AgTech innovations will need to enable widespread change in farming practices, helping us towards more sustainable, higher quality food production rather than simply more food production. AgTech therefore offers part of an increasingly complex puzzle of innovations which we must back through our pensions savings. It is our industry’s role to find the right investment opportunities of this type which don’t expose future retirees to too much risk with their hard earned savings.

Sustainable Pensions

To concentrate the mind, it’s worth considering our potential future in the event that we don’t invest in these innovations and fall short of our increased food production targets by 2050. We will have food shortages. Here in the western world, we will deal with these shortages through the price mechanism. Those of us who are well off will pay more for our food, with prices rising until some people are forced to go hungry. We may see more people relying on handouts of nearly out of date provisions from foodbanks.

The lessons for pension savers and advisers from all this are clear. Firstly, we would be prudent to target a pension income that will increase throughout our retirement years, so our finances are robust enough to bear price increases if we don’t hit those ‘mega change targets’.

Secondly, we need to think about what could happen if we fall a long way short of food production targets. The polite and genteel reallocation through the price mechanism would give way to unruly pushing and shoving. Pensioners don’t fare well when law and order breaks down. So, it really is in all our interests for our investment allocators to pay attention to these existential issues like increasing food production sustainably, by investing in a way that will boost sustainable farming. There are already some investment funds that specifically target food opportunities ‘from field to fork’. And others will include it as part of a range of sustainable investment themes which together make the world a safer, more sustainable and more comfortable place for us all.

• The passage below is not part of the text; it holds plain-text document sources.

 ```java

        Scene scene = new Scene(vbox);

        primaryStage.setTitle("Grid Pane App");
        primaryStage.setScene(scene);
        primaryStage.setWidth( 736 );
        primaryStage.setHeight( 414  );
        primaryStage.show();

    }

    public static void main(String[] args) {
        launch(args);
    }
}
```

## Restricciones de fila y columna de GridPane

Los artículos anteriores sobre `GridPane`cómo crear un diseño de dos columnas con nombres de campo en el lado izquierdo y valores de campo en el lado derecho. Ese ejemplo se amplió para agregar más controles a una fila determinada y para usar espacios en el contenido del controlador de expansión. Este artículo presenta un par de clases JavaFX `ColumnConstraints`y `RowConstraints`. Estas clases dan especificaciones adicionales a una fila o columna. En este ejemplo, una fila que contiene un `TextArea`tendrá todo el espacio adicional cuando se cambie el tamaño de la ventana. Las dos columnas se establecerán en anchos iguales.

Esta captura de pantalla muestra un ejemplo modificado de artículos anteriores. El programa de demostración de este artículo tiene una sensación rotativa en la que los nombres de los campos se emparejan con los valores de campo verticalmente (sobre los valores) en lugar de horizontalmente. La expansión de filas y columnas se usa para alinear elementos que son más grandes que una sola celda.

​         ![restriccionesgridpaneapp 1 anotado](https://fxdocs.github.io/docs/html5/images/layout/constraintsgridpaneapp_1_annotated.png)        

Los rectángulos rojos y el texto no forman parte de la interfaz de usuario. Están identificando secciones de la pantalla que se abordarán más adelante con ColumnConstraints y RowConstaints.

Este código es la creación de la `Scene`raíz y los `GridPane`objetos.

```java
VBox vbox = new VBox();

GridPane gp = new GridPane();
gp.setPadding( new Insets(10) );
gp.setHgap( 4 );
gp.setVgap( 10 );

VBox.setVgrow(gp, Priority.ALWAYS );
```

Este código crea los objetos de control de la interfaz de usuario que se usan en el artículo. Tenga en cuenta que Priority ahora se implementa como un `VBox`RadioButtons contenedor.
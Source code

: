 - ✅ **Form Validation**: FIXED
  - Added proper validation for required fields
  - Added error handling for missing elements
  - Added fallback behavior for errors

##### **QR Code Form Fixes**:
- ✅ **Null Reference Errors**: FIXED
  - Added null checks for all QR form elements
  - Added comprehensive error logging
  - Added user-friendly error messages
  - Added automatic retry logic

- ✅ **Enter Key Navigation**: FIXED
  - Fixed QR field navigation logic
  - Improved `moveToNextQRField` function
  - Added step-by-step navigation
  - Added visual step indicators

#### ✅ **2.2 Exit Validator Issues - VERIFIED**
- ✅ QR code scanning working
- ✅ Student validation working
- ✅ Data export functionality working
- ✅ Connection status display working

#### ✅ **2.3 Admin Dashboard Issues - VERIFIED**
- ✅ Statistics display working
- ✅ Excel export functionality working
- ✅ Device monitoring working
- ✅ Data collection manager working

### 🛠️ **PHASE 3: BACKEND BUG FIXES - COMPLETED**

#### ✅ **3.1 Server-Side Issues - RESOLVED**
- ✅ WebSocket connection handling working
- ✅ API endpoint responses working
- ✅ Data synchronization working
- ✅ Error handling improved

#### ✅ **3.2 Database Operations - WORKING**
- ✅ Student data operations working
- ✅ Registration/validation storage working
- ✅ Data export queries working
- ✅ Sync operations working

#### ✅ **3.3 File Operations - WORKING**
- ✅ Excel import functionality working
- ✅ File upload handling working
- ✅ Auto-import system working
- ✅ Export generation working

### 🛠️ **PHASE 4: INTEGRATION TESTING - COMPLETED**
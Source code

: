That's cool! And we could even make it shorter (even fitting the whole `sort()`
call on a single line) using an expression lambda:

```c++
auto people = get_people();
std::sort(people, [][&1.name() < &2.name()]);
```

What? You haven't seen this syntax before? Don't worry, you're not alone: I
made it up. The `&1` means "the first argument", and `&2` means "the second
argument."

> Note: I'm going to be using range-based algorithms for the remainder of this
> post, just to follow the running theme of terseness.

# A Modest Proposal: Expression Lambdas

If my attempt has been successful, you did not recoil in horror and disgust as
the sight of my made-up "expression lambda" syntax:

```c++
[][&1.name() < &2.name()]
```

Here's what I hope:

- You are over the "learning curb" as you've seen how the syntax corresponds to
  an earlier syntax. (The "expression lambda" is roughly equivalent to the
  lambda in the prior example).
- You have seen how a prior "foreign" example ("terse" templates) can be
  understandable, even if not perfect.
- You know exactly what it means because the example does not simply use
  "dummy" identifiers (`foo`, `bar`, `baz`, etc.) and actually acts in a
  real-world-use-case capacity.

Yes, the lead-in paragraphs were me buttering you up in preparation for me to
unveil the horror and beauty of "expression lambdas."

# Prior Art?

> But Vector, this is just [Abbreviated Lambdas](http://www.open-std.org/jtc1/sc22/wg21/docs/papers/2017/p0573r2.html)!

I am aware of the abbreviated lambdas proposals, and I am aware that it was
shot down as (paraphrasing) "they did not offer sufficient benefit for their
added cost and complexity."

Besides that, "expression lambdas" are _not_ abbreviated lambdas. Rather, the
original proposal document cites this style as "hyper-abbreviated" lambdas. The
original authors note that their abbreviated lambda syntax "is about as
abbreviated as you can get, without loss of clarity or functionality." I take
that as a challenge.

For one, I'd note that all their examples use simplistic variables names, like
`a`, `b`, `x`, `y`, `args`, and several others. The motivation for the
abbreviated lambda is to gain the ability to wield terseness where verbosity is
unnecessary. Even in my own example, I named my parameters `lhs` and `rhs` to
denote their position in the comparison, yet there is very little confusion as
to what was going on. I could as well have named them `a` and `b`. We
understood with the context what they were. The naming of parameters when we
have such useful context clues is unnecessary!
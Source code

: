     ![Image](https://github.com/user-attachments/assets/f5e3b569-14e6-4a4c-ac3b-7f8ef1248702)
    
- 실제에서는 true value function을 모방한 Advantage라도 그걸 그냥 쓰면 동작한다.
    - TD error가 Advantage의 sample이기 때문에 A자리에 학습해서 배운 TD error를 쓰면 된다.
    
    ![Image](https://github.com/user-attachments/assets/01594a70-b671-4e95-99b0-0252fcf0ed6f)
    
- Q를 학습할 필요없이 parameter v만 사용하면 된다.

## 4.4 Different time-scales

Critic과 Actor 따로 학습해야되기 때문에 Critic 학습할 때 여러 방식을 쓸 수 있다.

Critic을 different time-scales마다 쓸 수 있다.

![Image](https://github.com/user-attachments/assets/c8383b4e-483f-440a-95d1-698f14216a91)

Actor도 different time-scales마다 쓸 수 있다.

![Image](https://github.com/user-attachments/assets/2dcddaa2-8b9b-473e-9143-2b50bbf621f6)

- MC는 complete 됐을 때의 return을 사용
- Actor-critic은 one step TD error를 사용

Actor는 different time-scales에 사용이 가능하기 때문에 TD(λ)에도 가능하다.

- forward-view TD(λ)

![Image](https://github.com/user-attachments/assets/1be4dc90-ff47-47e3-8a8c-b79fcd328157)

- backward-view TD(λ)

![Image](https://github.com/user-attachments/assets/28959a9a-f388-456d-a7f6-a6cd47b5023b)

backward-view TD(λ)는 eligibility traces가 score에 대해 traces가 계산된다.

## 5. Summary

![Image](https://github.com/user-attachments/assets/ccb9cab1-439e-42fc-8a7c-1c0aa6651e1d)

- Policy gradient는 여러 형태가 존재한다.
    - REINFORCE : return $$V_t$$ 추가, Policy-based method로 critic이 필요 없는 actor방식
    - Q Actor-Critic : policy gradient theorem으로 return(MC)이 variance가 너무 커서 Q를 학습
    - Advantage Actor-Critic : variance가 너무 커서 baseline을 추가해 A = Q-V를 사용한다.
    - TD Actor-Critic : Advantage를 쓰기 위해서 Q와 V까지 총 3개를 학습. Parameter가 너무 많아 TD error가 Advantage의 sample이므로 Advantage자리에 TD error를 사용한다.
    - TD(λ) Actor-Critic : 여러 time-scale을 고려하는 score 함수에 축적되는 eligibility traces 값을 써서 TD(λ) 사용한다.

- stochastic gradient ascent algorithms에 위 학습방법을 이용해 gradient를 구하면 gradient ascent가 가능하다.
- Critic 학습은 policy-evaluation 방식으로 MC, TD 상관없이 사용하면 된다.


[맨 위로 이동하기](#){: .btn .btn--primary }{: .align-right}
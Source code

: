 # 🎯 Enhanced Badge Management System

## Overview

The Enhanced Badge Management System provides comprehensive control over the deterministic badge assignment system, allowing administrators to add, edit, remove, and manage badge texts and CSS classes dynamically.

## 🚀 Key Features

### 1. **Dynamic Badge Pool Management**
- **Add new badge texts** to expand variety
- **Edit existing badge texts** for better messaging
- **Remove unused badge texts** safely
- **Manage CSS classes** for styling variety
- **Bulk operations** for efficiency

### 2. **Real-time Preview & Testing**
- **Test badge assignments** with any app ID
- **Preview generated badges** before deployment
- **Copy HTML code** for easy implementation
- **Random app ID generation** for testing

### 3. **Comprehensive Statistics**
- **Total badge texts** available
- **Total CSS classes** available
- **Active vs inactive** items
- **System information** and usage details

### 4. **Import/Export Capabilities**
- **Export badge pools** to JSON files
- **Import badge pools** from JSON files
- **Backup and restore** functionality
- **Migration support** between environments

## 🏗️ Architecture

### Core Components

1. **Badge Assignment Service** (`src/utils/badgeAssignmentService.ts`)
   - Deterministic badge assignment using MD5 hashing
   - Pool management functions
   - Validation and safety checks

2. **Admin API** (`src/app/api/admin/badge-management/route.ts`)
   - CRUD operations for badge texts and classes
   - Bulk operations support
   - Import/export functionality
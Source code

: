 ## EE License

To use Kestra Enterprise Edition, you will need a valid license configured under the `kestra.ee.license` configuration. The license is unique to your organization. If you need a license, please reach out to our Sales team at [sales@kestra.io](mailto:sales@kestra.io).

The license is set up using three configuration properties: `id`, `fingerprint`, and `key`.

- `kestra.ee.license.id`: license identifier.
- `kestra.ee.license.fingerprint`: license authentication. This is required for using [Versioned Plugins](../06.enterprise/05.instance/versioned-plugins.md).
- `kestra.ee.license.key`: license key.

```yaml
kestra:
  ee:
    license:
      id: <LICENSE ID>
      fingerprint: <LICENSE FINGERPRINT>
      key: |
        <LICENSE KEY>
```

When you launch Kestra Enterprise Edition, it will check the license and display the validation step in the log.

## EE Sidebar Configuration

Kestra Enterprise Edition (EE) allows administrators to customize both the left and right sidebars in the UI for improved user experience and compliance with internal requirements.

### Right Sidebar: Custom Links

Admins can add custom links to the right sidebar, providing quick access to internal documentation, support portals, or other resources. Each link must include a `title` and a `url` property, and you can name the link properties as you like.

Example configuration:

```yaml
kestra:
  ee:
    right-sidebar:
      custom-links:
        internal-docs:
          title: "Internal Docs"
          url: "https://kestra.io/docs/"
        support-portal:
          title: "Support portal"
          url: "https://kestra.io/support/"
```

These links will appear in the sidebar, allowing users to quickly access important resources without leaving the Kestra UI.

To end on a positive note, the people doing great things on climate change are also alert to the need for food production changes. On the very first day of COP28 in Dubai last December, 130 countries committed to including thinking around the transformation of food systems as part of their national commitments. And in July 2023 the EU proposed a new Soil Monitoring Law to address key soil threats within the region such as erosion, floods, loss of soil organic matter, contamination, and more. The ultimate objective is to have all soil across the EU in healthy condition by 2050.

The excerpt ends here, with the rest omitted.